Most buildings and walls look better clad in a cloak of green, and that’s where plants that like to climb are at your service. There are the usual effective clingers- on, such as ivy and Virginia creeper, but if space is at an absolute premium, choose one that grows flat against the wall like the creeping fig (Ficus pumila). Its leaves are so small and flat that it almost resembles green wallpaper.
Or, grow a wall of scent by planting jasmine or native clematis (Clematis paniculata), which produces scented white flowers over spring and summer. Another fantastic climbing native, which will create a bobbly wall of texture with its tiny, wiry strands of leaves, is Muehlenbeckia complexa or waekāhu. If green bores you, bougainvillea will make a flamboyant pink or orange splash against walls and create a Mediterranean feel – but do remember that it’s prickly, which is not so good if you’re often brushing against it. Most climbers need a framework to creep up, so rig up some wire or trellis to get them growing in the direction you want.

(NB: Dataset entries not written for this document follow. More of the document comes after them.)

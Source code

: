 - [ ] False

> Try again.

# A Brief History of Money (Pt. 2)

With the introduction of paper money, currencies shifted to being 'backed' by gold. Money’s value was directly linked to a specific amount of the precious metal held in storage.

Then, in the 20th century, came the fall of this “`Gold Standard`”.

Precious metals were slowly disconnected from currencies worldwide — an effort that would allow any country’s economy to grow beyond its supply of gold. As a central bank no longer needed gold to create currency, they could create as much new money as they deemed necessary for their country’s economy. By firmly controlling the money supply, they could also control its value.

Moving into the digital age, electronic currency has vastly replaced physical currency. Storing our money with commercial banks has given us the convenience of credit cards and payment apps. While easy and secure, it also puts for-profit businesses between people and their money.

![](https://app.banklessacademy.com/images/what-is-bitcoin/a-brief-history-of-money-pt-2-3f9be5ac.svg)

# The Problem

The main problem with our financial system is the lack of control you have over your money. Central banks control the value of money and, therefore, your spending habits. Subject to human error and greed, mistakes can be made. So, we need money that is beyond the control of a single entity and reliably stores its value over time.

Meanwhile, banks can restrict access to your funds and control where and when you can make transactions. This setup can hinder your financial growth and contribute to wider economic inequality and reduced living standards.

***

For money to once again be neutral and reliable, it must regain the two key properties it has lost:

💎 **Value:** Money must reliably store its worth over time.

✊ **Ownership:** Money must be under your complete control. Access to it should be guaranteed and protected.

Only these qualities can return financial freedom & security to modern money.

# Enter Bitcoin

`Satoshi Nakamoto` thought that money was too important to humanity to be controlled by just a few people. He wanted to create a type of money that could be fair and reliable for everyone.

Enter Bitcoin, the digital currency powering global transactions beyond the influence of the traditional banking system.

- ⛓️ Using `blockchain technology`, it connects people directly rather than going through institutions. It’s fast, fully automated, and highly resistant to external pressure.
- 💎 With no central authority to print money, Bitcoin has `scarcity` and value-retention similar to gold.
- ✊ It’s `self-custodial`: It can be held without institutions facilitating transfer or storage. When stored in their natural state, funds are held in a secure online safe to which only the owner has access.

You can also grow most of them in planters, provided you give them good-quality soil and a decent-sized pot and remember to water them.
Off the wall
Landscape gardeners have been greening up the interiors and exteriors of buildings with living walls for decades, creating urban jungles that mimic the way certain plants scale trees or rocks and cliffs. In Aotearoa, landscaping business Natural Habitats is an expert at wrapping buildings up in a great big dose of living, breathing nature. The company creates green walls for both residential and commercial spaces – its 750sqm wall at Westfield Newmarket in Auckland contains 18,000 plants and is the largest living wall in the southern hemisphere, and its living walls of native plants that scale five storeys of the St Marks apartments in Remuera are among the tallest in the country, and helped earn the building a Homestar sustainability rating from the New Zealand Green Building Council.
Using innovative technology, Natural Habitats has developed incredibly lightweight structures and growing substrates for their vertical gardens, many of which contain native plants well suited to upwardly mobile living, such as rengarenga, flax, hebe, carex, ground covers, astelia and even dwarf pōhutukawa.
With the climate warming up and the race on for our government to reduce greenhouse gas emissions by 2030, we will need a lot more of these space-saving solutions, says Tom McCarthy, Auckland regional manager of Natural Habitats.
“Green walls cool the air, reduce pollutants, cleanse stormwater, reduce run-off and pollutants running into the ocean, they’re food and shelter for fauna, they increase biodiversity, insulate buildings and assist with sound proofing,” he says.
As well as keeping buildings cool in summer through their blanket-effect insulation, living walls can decrease heat loss in buildings by as much as 30 percent in winter, according to a 2021 study – which means they reduce your heating and air-conditioning bills while reducing emissions.
Do try this at home
Though you’ll need to employ the services of green-tech experts if you want to clad your entire house
in plants, there is a range of smaller DIY modular or fabric pocket systems you can install at home.
Many come with their own irrigation systems so you don’t have to water them constantly. Just make sure you check the weight of your structure before growing one on a fence. They’re also a great space-saving way to grow food – strawberries, rocket and herbs grow well in modular systems. And don’t forget about planting on roofs, particularly if you’re undertaking a new build and can incorporate a garden into your design. For existing structures, plants like succulents that barely require any soil and can handle the dry can be a good option for flat roofs such as garages, but if you want to go full rooftop garden, Tom advises checking with a builder to ensure your intended roof is structurally sound. You’ll also have to factor in irrigation, and waterproof it to avoid leaks.